Cooks Source magazine commits a copywrong
November 5, 2010 | 2:28 am
A lot of people completely misunderstand the nature of copyright and the Internet. It’s a common misconception that anything posted to the Internet is free for the taking. It’s even been used as the “innocent infringement” defense in peer-to-peer piracy lawsuits.
But it’s less common to find a publishing-industry professional—in this case, the editor of a regional food magazine—who holds that opinion. But that’s exactly what happened to writer Monica Gaudio, who was startled to discover that Cooks Source magazine had republished one of her old essays, entirely without permission.
Gaudio wrote to the editor, complaining about the re-use of her copyrighted article and requesting an apology and a donation amounting to $130, 10 cents per word in the article, be given to the Columbia School of Journalism. What she got back was a snooty response that Gaudio should be thankful they “improved” the article by editing it and included it with proper attribution.

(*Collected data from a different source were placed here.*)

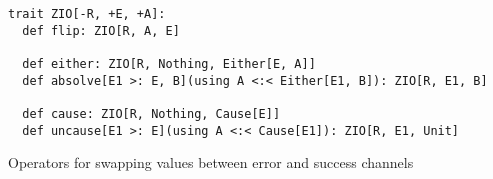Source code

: \begin{algorithm}

\begin{verbatim}
trait ZIO[-R, +E, +A]:
  def flip: ZIO[R, A, E]

  def either: ZIO[R, Nothing, Either[E, A]]
  def absolve[E1 >: E, B](using A <:< Either[E1, B]): ZIO[R, E1, B]

  def cause: ZIO[R, Nothing, Cause[E]]
  def uncause[E1 >: E](using A <:< Cause[E1]): ZIO[R, E1, Unit]
\end{verbatim}

\caption{Operators for swapping values between error and success channels \label{zio:error-tricks}}
\end{algorithm}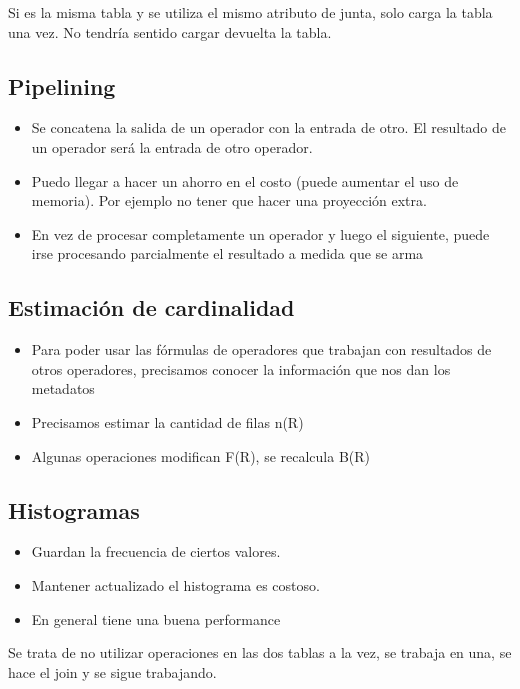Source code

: Si es la misma tabla y se utiliza el mismo atributo de junta, solo carga la tabla una vez. No tendría sentido cargar devuelta la tabla.


\subsection*{Pipelining}
\begin{itemize}
\item Se concatena la salida de un operador con la entrada de otro. El resultado de un operador será la entrada de otro operador.
\item Puedo llegar a hacer un ahorro en el costo (puede aumentar el uso de memoria). Por ejemplo no tener que hacer una proyección extra.
\item En vez de procesar completamente un operador y luego el siguiente, puede irse procesando parcialmente el resultado a medida que se arma
\end{itemize}



\subsection*{Estimación de cardinalidad}
\begin{itemize}
\item Para poder usar las fórmulas de operadores que trabajan con resultados de otros operadores, precisamos conocer la información que nos dan los metadatos
\item Precisamos estimar la cantidad de filas n(R) 
\item Algunas operaciones modifican F(R), se recalcula B(R)
\end{itemize}



\subsection*{Histogramas}
\begin{itemize}
\item Guardan la frecuencia de ciertos valores.
\item Mantener actualizado el histograma es costoso.
\item En general tiene una buena performance
\end{itemize}






Se trata de no utilizar operaciones en las dos tablas a la vez, se trabaja en una, se hace el join y se sigue trabajando.


\newpage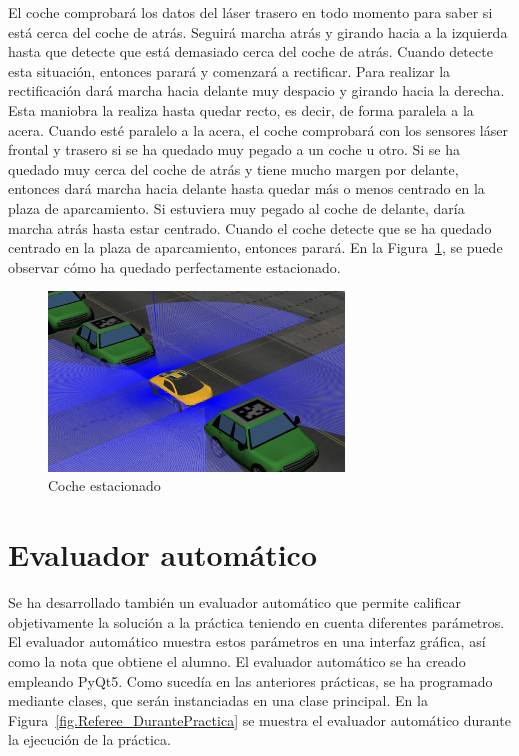El coche comprobará los datos del láser trasero en todo momento para saber si está cerca del coche de atrás. Seguirá marcha atrás y girando hacia a la izquierda hasta que detecte que está demasiado cerca del coche de atrás. Cuando detecte esta situación, entonces parará y comenzará a rectificar. Para realizar la rectificación dará marcha hacia delante muy despacio y girando hacia la derecha. Esta maniobra la realiza hasta quedar recto, es decir, de forma paralela a la acera. Cuando esté paralelo a la acera, el coche comprobará con los sensores láser frontal y trasero si se ha quedado muy pegado a un coche u otro. Si se ha quedado muy cerca del coche de atrás y tiene mucho margen por delante, entonces dará marcha hacia delante hasta quedar más o menos centrado en la plaza de aparcamiento. Si estuviera muy pegado al coche de delante, daría marcha atrás hasta estar centrado. Cuando el coche detecte que se ha quedado centrado en la plaza de aparcamiento, entonces parará. En la Figura~\ref{fig.Posicion5}, se puede observar cómo ha quedado perfectamente estacionado.

\begin{figure}[H]
  \begin{center}
    \includegraphics[width=0.7\textwidth]{figures/Autopark/Posicion5.png}
		\caption{Coche estacionado}
		\label{fig.Posicion5}
		\end{center}
\end{figure}


\section{Evaluador automático}
Se ha desarrollado también un evaluador automático que permite calificar objetivamente la solución a la práctica teniendo en cuenta diferentes parámetros. El evaluador automático muestra estos parámetros en una interfaz gráfica, así como la nota que obtiene el alumno. El evaluador automático se ha creado empleando PyQt5. Como sucedía en las anteriores prácticas, se ha programado mediante clases, que serán instanciadas en una clase principal. En la Figura~\ref{fig.Referee_DurantePractica} se muestra el evaluador automático durante la ejecución de la práctica.

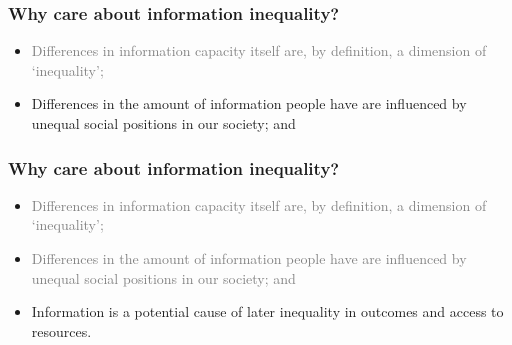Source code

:\documentclass[pdf]{beamer}
\begin{document}
  \begin{frame}
  \frametitle{Why care about information inequality?}
    \begin{itemize}

    \item
    \textcolor{gray}{Differences in information capacity itself are, by definition, a
      dimension of `inequality';}
    \item
      Differences in the amount of information people have are influenced by
      unequal social positions in our society; and


    \end{itemize}
  \end{frame}

  \begin{frame}
  \frametitle{Why care about information inequality?}
    \begin{itemize}
    \item
      \textcolor{gray}{Differences in information capacity itself are, by definition, a
      dimension of `inequality';}
    \item
      \textcolor{gray}{Differences in the amount of information people have are influenced by
      unequal social positions in our society; and}
    \item
      Information is a potential cause of later inequality in outcomes and
      access to resources.

    \end{itemize}
  \end{frame}


\end{document}
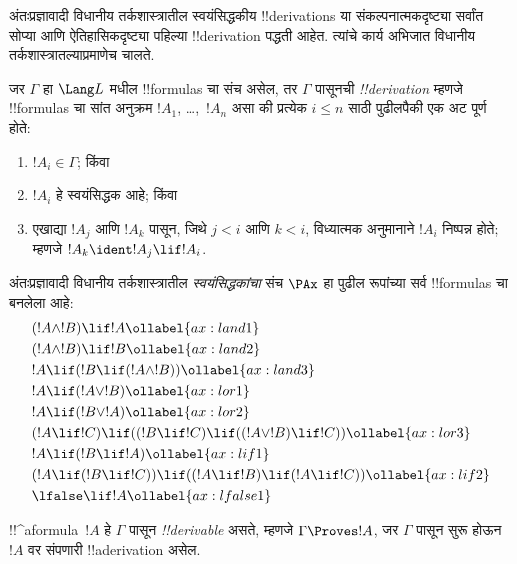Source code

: \documentclass[../../../include/open-logic-section]{subfiles}
\begin{document}


अंतःप्रज्ञावादी विधानीय तर्कशास्त्रातील स्वयंसिद्धकीय
!!{derivation}s या संकल्पनात्मकदृष्ट्या सर्वांत सोप्या
आणि ऐतिहासिकदृष्ट्या पहिल्या !!{derivation}
पद्धती आहेत. त्यांचे कार्य अभिजात विधानीय
तर्कशास्त्रातल्याप्रमाणेच चालते.

\begin{defn}[!!^{derivability}]
जर $\Gamma$ हा $\Lang L$ मधील !!{formula}s चा संच
असेल, तर $\Gamma$ पासूनची \emph{!!{derivation}} म्हणजे
!!{formula}s चा सांत अनुक्रम $!A_1$, \dots,~$!A_n$
असा की प्रत्येक $i \le n$ साठी पुढीलपैकी एक अट
पूर्ण होते:
\begin{enumerate}
\item $!A_i \in \Gamma$; किंवा
\item $!A_i$ हे स्वयंसिद्धक आहे; किंवा
\item एखाद्या $!A_j$ आणि $!A_k$ पासून, जिथे $j < i$
  आणि $k < i$, विध्यात्मक अनुमानाने $!A_i$ निष्पन्न होते;
  म्हणजे $!A_k \ident !A_j \lif !A_i$.
\end{enumerate}
\end{defn}

\begin{defn}[स्वयंसिद्धके]
अंतःप्रज्ञावादी विधानीय तर्कशास्त्रातील
\emph{स्वयंसिद्धकांचा} संच $\PAx$ हा पुढील रूपांच्या
सर्व !!{formula}s चा बनलेला आहे:
\begin{align}
  & (!A \land !B) \lif !A \ollabel{ax:land1}\\
  & (!A \land !B) \lif !B \ollabel{ax:land2}\\
  & !A \lif (!B \lif (!A \land !B)) \ollabel{ax:land3}\\
  & !A \lif (!A \lor !B) \ollabel{ax:lor1}\\
  & !A \lif (!B \lor !A) \ollabel{ax:lor2}\\
  & (!A \lif !C) \lif ((!B \lif !C) \lif ((!A \lor !B) \lif !C)) \ollabel{ax:lor3}\\
  & !A \lif (!B \lif !A) \ollabel{ax:lif1}\\
  & (!A \lif (!B \lif !C)) \lif ((!A \lif !B) \lif (!A \lif !C)) \ollabel{ax:lif2}\\
  & \lfalse \lif !A \ollabel{ax:lfalse1}
\end{align}
\end{defn}

\begin{defn}[!!^{derivability}]
!!^a{formula}~$!A$ हे $\Gamma$ पासून \emph{!!{derivable}}
असते, म्हणजे $\Gamma \Proves !A$, जर $\Gamma$
पासून सुरू होऊन $!A$ वर संपणारी !!a{derivation} असेल.
\end{defn}
\end{document}
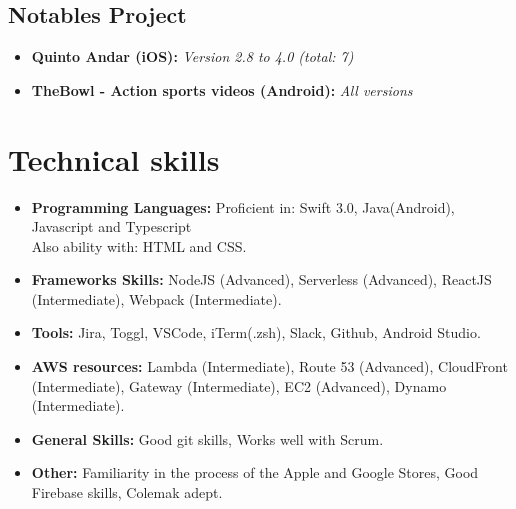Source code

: \documentclass[11pt,a4paper,sans]{moderncv}
\begin{document}
\subsection{Notables Project}

\vspace{5pt}

\begin{itemize}

\item{\textbf{Quinto Andar (iOS):} \textit{Version 2.8 to 4.0 (total: 7)}}

\item{\textbf{TheBowl - Action sports videos (Android):} \textit{All versions}}

\end{itemize}

\section{Technical skills}

\vspace{6pt}

\begin{itemize}

\item \textbf{Programming Languages:} Proficient in: Swift 3.0, Java(Android), Javascript and Typescript\\ Also ability with: HTML and CSS.

\vspace{6pt}

\item \textbf{Frameworks Skills:} NodeJS (Advanced), Serverless (Advanced), ReactJS (Intermediate), Webpack (Intermediate).

\vspace{6pt}

\item \textbf{Tools:} Jira, Toggl, VSCode, iTerm(.zsh), Slack, Github, Android Studio.
\vspace{6pt}

\item \textbf{AWS resources:}  Lambda (Intermediate), Route 53 (Advanced), CloudFront (Intermediate), Gateway (Intermediate), EC2 (Advanced), Dynamo (Intermediate).

\vspace{6pt}

\item \textbf{General Skills:} Good git skills, Works well with Scrum.

\vspace{6pt}

\item \textbf{Other:} Familiarity in the process of the Apple and Google Stores, Good Firebase skills, Colemak adept.

\end{itemize}
\end{document}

But honestly Monica, the web is considered "public domain" and you should be happy we just didn’t "lift" your whole article and put someone else’s name on it! It happens a lot, clearly more than you are aware of, especially on college campuses, and the workplace. If you took offence and are unhappy, I am sorry, but you as a professional should know that the article we used written by you was in very bad need of editing, and is much better now than was originally. Now it will work well for your portfolio. For that reason, I have a bit of a difficult time with your requests for monetary gain, albeit for such a fine (and very wealthy!) institution. We put some time into rewrites, you should compensate me! I never charge young writers for advice or rewriting poorly written pieces, and have many who write for me… ALWAYS for free!
Since Gaudio posted about this to her LiveJournal, the news has spread faster than an Internet meme. It’s gotten coverage on Internet news sites such as Gawker and Gizmodo, and the magazine’s editor has been mocked by John Scalzi.
A Facebook page has gone up to demonstrate that Gaudio’s was far from the only Internet article the magazine has plagiarized. People are also posting complaints to the magazine’s own Facebook page, prompting another non-apology apology from the editor.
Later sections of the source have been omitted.